The International Studies Association meeting is getting underway shortly in New Orleans. I’m not sure who’s very strange idea it was to combine academics and “Mardi Gras” – (I can’t wait to see the “Professors Gone Wild! Video…. Actually, I can… ) but we’re here and letting the bon temps rouler – as it were.

Of course this year’s Mardi Gras has a very important unofficial theme – the New Orleans Saints – who won the Superbowl this year. There are gold fleur de lis everywhere and on everything. I ran into a publisher last night who swore that he ran into a group of people who hadn’t stopped celebrating the victory since last Sunday.

Yet the joy of the Saints isn’t for New Orleans alone. It seemed that much of the Western world was cheering for them to win too (outside of Indianapolis, I guess.) Even in the UK, the Times posted a video (linked above) with their very posh writers saying “Who Dat?” to the camera.

I think this follows on my (slightly cranky) post this weekend which suggested that no one outside of North America was really interested in the Olympics, largely because Canada is boring (aside from other geopolitical considerations). Unlike the Beijing Olympics, there is no story behind the story.

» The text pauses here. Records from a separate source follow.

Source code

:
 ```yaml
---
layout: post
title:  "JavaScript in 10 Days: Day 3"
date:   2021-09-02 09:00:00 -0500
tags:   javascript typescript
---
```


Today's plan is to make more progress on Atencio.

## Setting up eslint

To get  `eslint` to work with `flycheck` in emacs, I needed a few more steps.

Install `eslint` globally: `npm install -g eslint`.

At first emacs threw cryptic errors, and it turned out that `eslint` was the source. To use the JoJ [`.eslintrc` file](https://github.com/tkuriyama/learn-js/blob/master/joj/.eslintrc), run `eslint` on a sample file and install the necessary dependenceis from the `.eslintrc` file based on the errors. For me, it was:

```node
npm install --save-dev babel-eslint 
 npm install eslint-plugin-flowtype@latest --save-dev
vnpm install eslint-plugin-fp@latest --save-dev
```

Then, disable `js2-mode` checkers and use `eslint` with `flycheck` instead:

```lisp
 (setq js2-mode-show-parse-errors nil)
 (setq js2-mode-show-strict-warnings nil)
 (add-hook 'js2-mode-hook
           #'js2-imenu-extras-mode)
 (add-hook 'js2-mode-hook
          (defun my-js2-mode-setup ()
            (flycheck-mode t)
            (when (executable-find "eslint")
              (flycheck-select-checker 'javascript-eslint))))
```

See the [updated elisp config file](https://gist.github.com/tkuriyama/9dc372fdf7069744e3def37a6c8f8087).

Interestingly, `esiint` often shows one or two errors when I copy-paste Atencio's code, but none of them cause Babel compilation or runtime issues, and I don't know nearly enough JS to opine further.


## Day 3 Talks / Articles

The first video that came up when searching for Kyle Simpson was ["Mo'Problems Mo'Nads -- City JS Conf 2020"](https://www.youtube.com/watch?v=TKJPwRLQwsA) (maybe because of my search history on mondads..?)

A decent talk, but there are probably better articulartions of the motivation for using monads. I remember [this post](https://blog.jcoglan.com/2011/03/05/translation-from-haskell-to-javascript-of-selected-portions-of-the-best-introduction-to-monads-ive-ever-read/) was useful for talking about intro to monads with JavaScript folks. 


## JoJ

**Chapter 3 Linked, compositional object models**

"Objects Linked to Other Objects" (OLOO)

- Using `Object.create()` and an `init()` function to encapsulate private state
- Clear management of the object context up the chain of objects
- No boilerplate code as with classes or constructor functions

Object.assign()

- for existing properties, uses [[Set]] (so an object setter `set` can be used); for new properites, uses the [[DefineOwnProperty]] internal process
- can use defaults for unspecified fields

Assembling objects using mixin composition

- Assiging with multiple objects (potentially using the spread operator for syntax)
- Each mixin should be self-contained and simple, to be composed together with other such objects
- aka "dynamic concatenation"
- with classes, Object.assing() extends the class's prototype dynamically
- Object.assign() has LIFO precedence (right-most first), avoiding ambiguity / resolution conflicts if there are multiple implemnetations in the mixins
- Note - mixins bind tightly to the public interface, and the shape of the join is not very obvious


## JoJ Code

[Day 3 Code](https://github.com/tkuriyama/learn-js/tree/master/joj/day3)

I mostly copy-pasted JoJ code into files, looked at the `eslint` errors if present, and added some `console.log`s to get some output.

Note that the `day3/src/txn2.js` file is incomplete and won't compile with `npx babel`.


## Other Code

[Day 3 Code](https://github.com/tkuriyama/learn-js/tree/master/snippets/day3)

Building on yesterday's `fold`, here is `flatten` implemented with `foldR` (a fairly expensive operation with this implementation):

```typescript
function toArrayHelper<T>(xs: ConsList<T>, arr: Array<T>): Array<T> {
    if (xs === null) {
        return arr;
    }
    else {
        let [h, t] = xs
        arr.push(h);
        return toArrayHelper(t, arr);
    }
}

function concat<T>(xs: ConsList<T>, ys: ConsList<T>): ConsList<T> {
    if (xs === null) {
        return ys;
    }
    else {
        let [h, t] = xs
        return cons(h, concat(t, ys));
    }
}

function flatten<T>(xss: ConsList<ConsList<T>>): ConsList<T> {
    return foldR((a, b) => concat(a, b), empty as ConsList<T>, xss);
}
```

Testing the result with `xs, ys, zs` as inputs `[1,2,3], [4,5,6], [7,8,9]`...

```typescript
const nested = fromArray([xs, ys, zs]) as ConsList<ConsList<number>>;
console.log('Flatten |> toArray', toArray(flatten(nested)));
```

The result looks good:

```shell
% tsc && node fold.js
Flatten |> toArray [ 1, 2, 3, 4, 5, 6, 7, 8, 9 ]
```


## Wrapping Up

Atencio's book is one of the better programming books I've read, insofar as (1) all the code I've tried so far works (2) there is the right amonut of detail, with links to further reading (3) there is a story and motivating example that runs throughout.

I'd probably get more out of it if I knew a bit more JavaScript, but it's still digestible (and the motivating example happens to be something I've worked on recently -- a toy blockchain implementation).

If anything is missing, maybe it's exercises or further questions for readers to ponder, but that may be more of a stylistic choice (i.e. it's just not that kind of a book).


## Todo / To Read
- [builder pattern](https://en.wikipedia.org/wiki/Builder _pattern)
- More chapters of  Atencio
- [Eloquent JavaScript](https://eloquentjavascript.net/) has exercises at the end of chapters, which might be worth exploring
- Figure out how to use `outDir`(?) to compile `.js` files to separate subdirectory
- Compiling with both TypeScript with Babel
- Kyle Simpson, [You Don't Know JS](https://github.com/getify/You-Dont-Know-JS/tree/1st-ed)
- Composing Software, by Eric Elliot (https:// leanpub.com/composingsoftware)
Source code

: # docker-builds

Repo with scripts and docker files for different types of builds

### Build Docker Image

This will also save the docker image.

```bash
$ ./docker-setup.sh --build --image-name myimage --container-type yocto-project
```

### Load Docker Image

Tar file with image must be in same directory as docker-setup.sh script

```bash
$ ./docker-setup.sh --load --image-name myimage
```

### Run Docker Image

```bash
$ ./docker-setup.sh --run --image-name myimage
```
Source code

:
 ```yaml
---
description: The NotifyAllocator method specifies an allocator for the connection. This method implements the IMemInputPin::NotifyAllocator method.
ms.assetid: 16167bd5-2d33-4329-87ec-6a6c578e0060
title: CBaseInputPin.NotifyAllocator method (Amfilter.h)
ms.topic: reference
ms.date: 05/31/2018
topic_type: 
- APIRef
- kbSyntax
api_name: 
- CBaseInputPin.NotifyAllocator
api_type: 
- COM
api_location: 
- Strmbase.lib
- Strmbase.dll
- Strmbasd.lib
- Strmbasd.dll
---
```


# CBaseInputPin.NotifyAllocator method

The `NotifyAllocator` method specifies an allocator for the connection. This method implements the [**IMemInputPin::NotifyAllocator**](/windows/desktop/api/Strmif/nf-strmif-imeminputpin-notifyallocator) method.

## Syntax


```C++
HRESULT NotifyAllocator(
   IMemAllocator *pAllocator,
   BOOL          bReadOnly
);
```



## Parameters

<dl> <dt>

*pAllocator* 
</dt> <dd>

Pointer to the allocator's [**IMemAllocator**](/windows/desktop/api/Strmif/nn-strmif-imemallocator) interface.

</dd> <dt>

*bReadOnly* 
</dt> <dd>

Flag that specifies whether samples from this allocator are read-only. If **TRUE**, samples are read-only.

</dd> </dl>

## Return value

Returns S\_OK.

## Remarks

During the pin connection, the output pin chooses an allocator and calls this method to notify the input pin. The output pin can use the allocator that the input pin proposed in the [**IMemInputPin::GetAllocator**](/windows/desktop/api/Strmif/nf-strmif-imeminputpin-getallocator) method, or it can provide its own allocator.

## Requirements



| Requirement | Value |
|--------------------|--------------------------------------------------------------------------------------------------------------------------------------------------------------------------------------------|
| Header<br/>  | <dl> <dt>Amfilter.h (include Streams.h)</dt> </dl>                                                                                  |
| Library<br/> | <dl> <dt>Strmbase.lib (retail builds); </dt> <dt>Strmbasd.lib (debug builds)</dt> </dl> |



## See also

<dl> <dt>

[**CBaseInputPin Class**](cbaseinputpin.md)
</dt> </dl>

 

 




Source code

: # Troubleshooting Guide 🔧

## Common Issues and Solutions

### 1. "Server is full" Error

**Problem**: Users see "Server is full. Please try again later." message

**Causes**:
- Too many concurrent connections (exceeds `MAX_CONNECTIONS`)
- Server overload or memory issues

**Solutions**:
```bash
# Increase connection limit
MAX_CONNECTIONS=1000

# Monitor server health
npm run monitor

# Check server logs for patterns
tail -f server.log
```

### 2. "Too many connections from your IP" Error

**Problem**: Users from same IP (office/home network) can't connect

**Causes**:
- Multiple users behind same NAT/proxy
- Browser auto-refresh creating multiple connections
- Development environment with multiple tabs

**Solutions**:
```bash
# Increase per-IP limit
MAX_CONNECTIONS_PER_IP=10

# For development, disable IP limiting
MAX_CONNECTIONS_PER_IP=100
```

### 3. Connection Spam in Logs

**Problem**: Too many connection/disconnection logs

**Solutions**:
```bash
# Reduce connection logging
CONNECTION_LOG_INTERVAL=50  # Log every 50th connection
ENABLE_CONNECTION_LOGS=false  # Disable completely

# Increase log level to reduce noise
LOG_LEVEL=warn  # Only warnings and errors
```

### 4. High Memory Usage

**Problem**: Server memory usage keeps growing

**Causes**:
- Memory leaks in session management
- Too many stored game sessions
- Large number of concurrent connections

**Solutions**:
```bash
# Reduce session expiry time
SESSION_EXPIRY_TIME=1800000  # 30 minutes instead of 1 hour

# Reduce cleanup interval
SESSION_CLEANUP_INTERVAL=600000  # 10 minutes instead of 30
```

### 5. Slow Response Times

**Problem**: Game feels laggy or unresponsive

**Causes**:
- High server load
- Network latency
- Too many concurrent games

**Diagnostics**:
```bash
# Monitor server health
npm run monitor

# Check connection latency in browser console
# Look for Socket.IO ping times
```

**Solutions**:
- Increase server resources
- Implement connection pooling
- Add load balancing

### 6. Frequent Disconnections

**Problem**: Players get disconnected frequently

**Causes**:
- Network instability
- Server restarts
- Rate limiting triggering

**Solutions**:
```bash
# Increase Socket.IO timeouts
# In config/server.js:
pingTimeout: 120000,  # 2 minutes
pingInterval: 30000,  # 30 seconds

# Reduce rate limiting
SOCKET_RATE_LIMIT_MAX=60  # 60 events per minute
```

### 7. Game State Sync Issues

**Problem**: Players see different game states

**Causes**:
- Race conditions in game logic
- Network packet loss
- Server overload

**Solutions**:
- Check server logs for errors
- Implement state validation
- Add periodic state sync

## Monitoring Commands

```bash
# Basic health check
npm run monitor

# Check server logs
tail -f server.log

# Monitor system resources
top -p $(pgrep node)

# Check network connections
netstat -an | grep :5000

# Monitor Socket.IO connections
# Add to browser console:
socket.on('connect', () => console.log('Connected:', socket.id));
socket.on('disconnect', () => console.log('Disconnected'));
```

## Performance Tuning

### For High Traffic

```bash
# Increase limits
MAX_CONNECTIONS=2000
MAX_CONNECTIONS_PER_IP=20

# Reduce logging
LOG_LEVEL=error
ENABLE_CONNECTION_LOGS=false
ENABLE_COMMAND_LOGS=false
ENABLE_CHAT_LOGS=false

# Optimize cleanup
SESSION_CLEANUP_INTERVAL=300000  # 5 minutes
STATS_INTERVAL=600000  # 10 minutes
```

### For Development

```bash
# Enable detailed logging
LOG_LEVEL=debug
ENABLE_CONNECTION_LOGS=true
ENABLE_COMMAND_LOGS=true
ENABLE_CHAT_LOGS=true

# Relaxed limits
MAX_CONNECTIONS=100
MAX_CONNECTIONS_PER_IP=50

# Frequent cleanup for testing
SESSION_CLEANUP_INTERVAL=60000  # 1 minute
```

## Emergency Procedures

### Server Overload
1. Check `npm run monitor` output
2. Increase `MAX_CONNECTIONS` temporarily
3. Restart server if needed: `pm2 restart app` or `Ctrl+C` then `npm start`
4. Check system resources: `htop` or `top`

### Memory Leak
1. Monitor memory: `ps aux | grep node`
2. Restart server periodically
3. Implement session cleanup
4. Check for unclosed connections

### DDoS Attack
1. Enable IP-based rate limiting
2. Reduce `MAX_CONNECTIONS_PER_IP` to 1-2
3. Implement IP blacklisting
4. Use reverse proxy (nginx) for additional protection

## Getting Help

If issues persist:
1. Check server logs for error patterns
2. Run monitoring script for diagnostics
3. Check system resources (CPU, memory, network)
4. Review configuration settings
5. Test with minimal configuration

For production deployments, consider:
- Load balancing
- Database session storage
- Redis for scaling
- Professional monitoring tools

But the same was not true for this year’s Superbowl, which NBC claims was the most watched TV event ever. (Although not everyone agrees.)Internationally, the Saints were so popular because they were seen as literally embodying New Orleans and its rise after Hurricane Katrina. The Superbowl in the UK was not just some strange American game broadcast on the BBC at 11pm. It was a highly symbolic match which represented a passionate American story… the kind the Europeans love to sink their teeth into.

The same thing could be argued about the New England Patriots when won the Superbowl in 2002. The nationalistically named team became symbolic of America’s rise after 9/11 and the imagery of that Superbowl was deliberately tied to 9/11. This may actually be a significant difference with the last Superbowl – that much of the linkage to Katrina was not as deliberate or politically motivated. Rather it this year it seems to have been done so by a media trying to push a story.

So, do we need stories behind the stories in order to better appreciate sports? Could the same be said about chess matches in the Cold War – where entire nations nervously bit their nails while uber-nerds of the superpowers battled it out? (I’m assuming that without the Cold War tensions that 99% of the attention to those matches probably wouldn’t have been there.)

I’m uncertain, but on the surface, it certainly seems to help.